------ Data provided ------

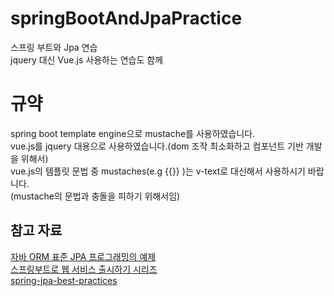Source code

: # springBootAndJpaPractice
스프링 부트와 Jpa 연습   
jquery 대신 Vue.js 사용하는 연습도 함께

# 규약 #
spring boot template engine으로 mustache를 사용하였습니다.  
vue.js를 jquery 대용으로 사용하였습니다.(dom 조작 최소화하고 컴포넌트 기반 개발을 위해서)  
vue.js의 템플릿 문법 중 mustaches(e.g {{}} )는 v-text로 대신해서 사용하시기 바랍니다.  
(mustache의 문법과 충돌을 피하기 위해서임)  

## 참고 자료 ##
[자바 ORM 표준 JPA 프로그래밍의 예제](https://github.com/holyeye/jpabook)  
[스프링부트로 웹 서비스 출시하기 시리즈](https://jojoldu.tistory.com/250)  
[spring-jpa-best-practices](https://github.com/cheese10yun/spring-jpa-best-practices)
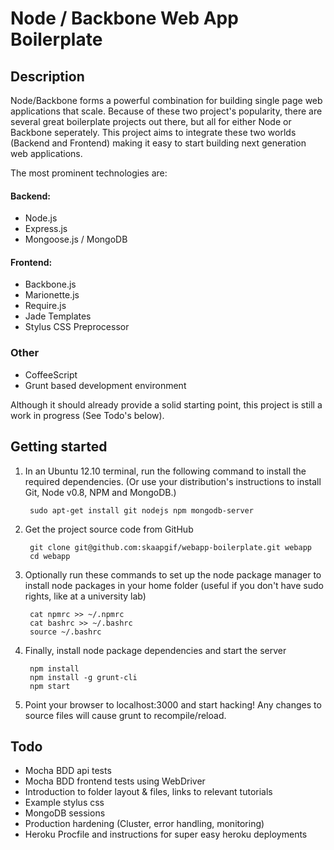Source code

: # Node / Backbone Web App Boilerplate

## Description
Node/Backbone forms a powerful combination for building single page web applications that scale. Because of these two project's popularity, there are several great boilerplate projects out there, but all for either Node or Backbone seperately. This project aims to integrate these two worlds (Backend and Frontend) making it easy to start building next generation web applications.

The most prominent technologies are:

#### Backend: 
- Node.js
- Express.js
- Mongoose.js / MongoDB

#### Frontend: 
 - Backbone.js
 - Marionette.js
 - Require.js
 - Jade Templates
 - Stylus CSS Preprocessor

### Other
 - CoffeeScript
 - Grunt based development environment
 
Although it should already provide a solid starting point, this project is still a work in progress (See Todo's below).

## Getting started

1. In an Ubuntu 12.10 terminal, run the following command to install the required dependencies. (Or use your distribution's instructions to install Git, Node v0.8, NPM and MongoDB.)

        sudo apt-get install git nodejs npm mongodb-server

2. Get the project source code from GitHub

        git clone git@github.com:skaapgif/webapp-boilerplate.git webapp
        cd webapp

3. Optionally run these commands to set up the node package manager to install node packages in your home folder (useful if you don't have sudo rights, like at a university lab)

        cat npmrc >> ~/.npmrc
        cat bashrc >> ~/.bashrc
        source ~/.bashrc

4. Finally, install node package dependencies and start the server

        npm install
        npm install -g grunt-cli
        npm start

5. Point your browser to localhost:3000 and start hacking! Any changes to source files will cause grunt to recompile/reload.

## Todo
 - Mocha BDD api tests
 - Mocha BDD frontend tests using WebDriver
 - Introduction to folder layout & files, links to relevant tutorials
 - Example stylus css
 - MongoDB sessions
 - Production hardening (Cluster, error handling, monitoring)
 - Heroku Procfile and instructions for super easy heroku deployments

------

Instructions to follow: Would you reproduce, exactly and with nothing added, every line from the beginning of the entries above through the line that contains "## Description", both included, leaving out the pictures?

Written reply:
Source code

: # springBootAndJpaPractice
스프링 부트와 Jpa 연습   
jquery 대신 Vue.js 사용하는 연습도 함께

# 규약 #
spring boot template engine으로 mustache를 사용하였습니다.  
vue.js를 jquery 대용으로 사용하였습니다.(dom 조작 최소화하고 컴포넌트 기반 개발을 위해서)  
vue.js의 템플릿 문법 중 mustaches(e.g {{}} )는 v-text로 대신해서 사용하시기 바랍니다.  
(mustache의 문법과 충돌을 피하기 위해서임)  

## 참고 자료 ##
[자바 ORM 표준 JPA 프로그래밍의 예제](https://github.com/holyeye/jpabook)  
[스프링부트로 웹 서비스 출시하기 시리즈](https://jojoldu.tistory.com/250)  
[spring-jpa-best-practices](https://github.com/cheese10yun/spring-jpa-best-practices)
Source code

: # Node / Backbone Web App Boilerplate

## Description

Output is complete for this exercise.